Keywords

1 Introduction

In recent years, the increasing shortage of skilled labor [7] in manufacturing and logistics environments has led to an increased reliance on AMRs to fill the gap. This growing AMR market [11] generates more hybrid environments where humans and robots coexist. These robots support industrial processes through their flexibility and decentralization that make them crucial components of the fourth industrial revolution.

While integrating robots in these hybrid environments brings numerous benefits, it also presents challenges. One such challenge is ensuring smooth and efficient interactions between AMRs and human workers, requiring effective communication. A key aspect of this communication is the ability to anticipate the navigational intent of the AMR, as it allows humans to make informed decisions and adapt their behavior accordingl. Improving this communication is vital for enhancing system efficiency and acceptance of robots. However, communication tools in industrial AMRs need to be improved to fulfill communication needs. They primarily rely on car-like indicators or the use of a projected ’floor spot’ in front of the robot. Additionally, the movement of the robot itself is an implicit communication tool - be it intentional or not.

2 State of the Art

Engineers and designers face a lot of choices on how to convey information to humans. Dey et al. [2] provide a taxonomy to distinguish design decisions. Designers need to decide whether only one addressee is targeted (unicast), everyone is targeted with unspecific messages (broadcast), or everyone is individually addressed (multicast). At the same time, designers must carefully choose the perspective a message is explained from: Is the message clearer from the robot’s (allocentric) or the pedestrian’s perspective (egocentric). In all cases, designers need to be careful that their messages can’t be misunderstood as from an opposing perspective or addressing the wrong person.

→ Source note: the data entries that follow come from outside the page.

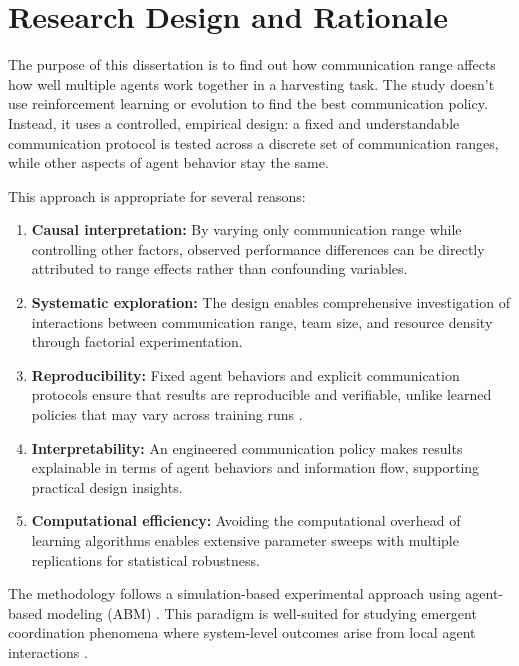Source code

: 
\section{Research Design and Rationale}

The purpose of this dissertation is to find out how communication range affects how well multiple agents work together in a harvesting task. The study doesn't use reinforcement learning or evolution to find the best communication policy. Instead, it uses a controlled, empirical design: a fixed and understandable communication protocol is tested across a discrete set of communication ranges, while other aspects of agent behavior stay the same.

This approach is appropriate for several reasons:

\begin{enumerate}
    \item \textbf{Causal interpretation:} By varying only communication range while controlling other factors, observed performance differences can be directly attributed to range effects rather than confounding variables.

    \item \textbf{Systematic exploration:} The design enables comprehensive investigation of interactions between communication range, team size, and resource density through factorial experimentation.

    \item \textbf{Reproducibility:} Fixed agent behaviors and explicit communication protocols ensure that results are reproducible and verifiable, unlike learned policies that may vary across training runs \citep{bonabeau2002agent}.

    \item \textbf{Interpretability:} An engineered communication policy makes results explainable in terms of agent behaviors and information flow, supporting practical design insights.

    \item \textbf{Computational efficiency:} Avoiding the computational overhead of learning algorithms enables extensive parameter sweeps with multiple replications for statistical robustness.
\end{enumerate}

The methodology follows a simulation-based experimental approach using agent-based modeling (ABM) \citep{gilbert2005simulation, north2007managing}. This paradigm is well-suited for studying emergent coordination phenomena where system-level outcomes arise from local agent interactions \citep{bonabeau2002agent}.

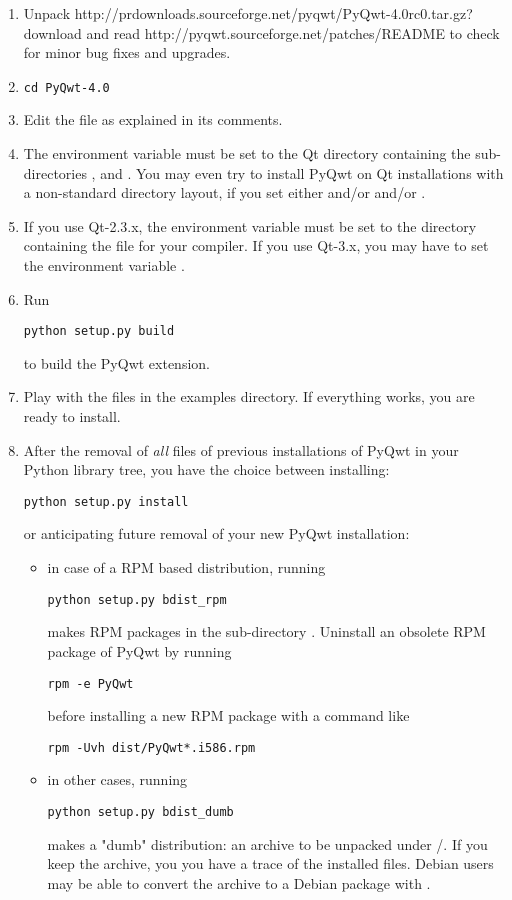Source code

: \documentclass{manual}
\newcommand{\PyQwtTarGz}{\ulink{PyQwt-4.0rc0.tar.gz}
  {http://prdownloads.sourceforge.net/pyqwt/PyQwt-4.0rc0.tar.gz?download}}
\newcommand{\ReadMePatches}{\ulink{README}
  {http://pyqwt.sourceforge.net/patches/README}}
\begin{document}
\begin{enumerate}
\item
  Unpack \PyQwtTarGz{} and read \ReadMePatches{} to check for minor bug fixes
  and upgrades.
\item
  \begin{verbatim}
cd PyQwt-4.0
  \end{verbatim}
  {}
\item
  Edit the file  as explained in its comments.
  
\item
  The environment variable  must be set to the Qt directory
  containing the sub-directories ,  and .
  You may even try to install PyQwt on Qt installations with a non-standard
  directory layout, if you set either  and/or
   and/or .
\item
  If you use Qt-2.3.x, the environment variable  must be set
  to the directory containing the file  for your compiler.
  If you use Qt-3.x, you may have to set the environment variable
  .
\item
  Run
  \begin{verbatim}
python setup.py build
  \end{verbatim}
  to build the PyQwt extension.
\item
  Play with the  files in the examples directory.
  If everything works, you are ready to install.
\item
  After the removal of \emph{all} files of previous installations of PyQwt
  in your Python library tree, you have the choice between installing:
  \begin{verbatim}
python setup.py install
  \end{verbatim}
  or anticipating future removal of your new PyQwt installation:
  \begin{itemize}
  \item
    in case of a RPM based distribution, running
\begin{verbatim}
python setup.py bdist_rpm
\end{verbatim}
    makes RPM packages in the sub-directory .
    Uninstall an obsolete RPM package of PyQwt by running
    \begin{verbatim}
rpm -e PyQwt
    \end{verbatim}
    before installing a new RPM package with a command like
    \begin{verbatim}
rpm -Uvh dist/PyQwt*.i586.rpm
    \end{verbatim}
    {}
  \item
    in other cases, running
    \begin{verbatim}
python setup.py bdist_dumb
    \end{verbatim}
    makes a "dumb" distribution: an archive to be unpacked under /.
    If you keep the archive, you you have a trace of the installed files.
    Debian users may be able to convert the archive to a Debian package
    with .
  \end{itemize}
\end{enumerate}
\end{document}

A choice commonly discussed in the context of autonomous driving external HMIs (eHMIs) is the choice between an explicit and implicit mode of communication as in [15]. While explicit communication uses additional signaling, implicit communication is part of an agent’s behavior itself. A common argument favoring implicit communication is that human navigation mainly relies on it. At the same time, technical systems are said to require explicit messaging because they cannot express themselves like humans, and using them might expand the system’s capabilities limited by just using movement [15].

Dragan et al. [4, 6] describe the differences between functional, predictable, and legible motion. While functional motion just requires the robot to reach its goal, predictable motion is created by moving according to the observer’s expectations, given an observer knows its goal. Predictable motion is achieved by selecting the most efficient path [6]. Legible motion, in contrast is the motion that makes its goal easier for an observer to infer. It is achieved by selecting the path that maximizes the probability that the observer knows the goal given its path [6].

When using driving behavior or the dynamic HMI (dHMI) [1] as a communication tool, there are two groups of constructing these. Firstly, specific situations can be addressed by specific behaviors. Examples of these are a “back-off” movement to clarify the priority in bottleneck scenarios with AMRs [10] or lateral movements and changes in driving speed in bottleneck scenarios for autonomous vehicles [12]. The second group is formed by human-aware navigation planners that attempt to create legible trajectories by implementing perception and prediction of humans in a mobile robot’s surroundings. An analysis of these techniques can be found in [13]. Both approaches promise to improve the interaction with humans. It is not clear, however, which is best suited for communicating the navigational intent of industrial AMRs.

Despite research in road traffic and robot interactions, we found no general consensus on which communication approach to use for AMRs. It is therefore necessary to further evaluate how the choice of communication mode influences the interaction with AMRs. This paper compares an implicit and an explicit communication approach for communicating the navigational intent of AMRs in corridor-style situations. We aim to address the following research questions:

  • RQ1: Which communication approach is best suited for communicating the future trajectory of industrial AMRs in terms of usability?

  • RQ2: How do the communication approaches influence participants’ expectations of the robot’s future trajectory?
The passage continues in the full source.